• **Exercise**:
Through the end of the data below, output every line exactly, beginning with the line that contains "3. Run the script".

● ● ● ● ● ● ●

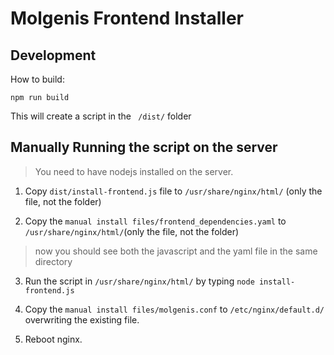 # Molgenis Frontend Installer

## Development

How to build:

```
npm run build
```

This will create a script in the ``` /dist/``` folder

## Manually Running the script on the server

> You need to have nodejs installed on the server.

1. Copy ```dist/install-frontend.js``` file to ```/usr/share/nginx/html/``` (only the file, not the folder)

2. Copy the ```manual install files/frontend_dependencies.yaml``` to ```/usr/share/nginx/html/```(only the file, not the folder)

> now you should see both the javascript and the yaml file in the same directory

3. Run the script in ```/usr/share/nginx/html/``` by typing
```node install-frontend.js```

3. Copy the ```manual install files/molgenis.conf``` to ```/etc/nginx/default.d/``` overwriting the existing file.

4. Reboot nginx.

● ● ● ● ● ● ●

• **Exercise solution**:
3. Run the script in ```/usr/share/nginx/html/``` by typing
```node install-frontend.js```

3. Copy the ```manual install files/molgenis.conf``` to ```/etc/nginx/default.d/``` overwriting the existing file.

4. Reboot nginx.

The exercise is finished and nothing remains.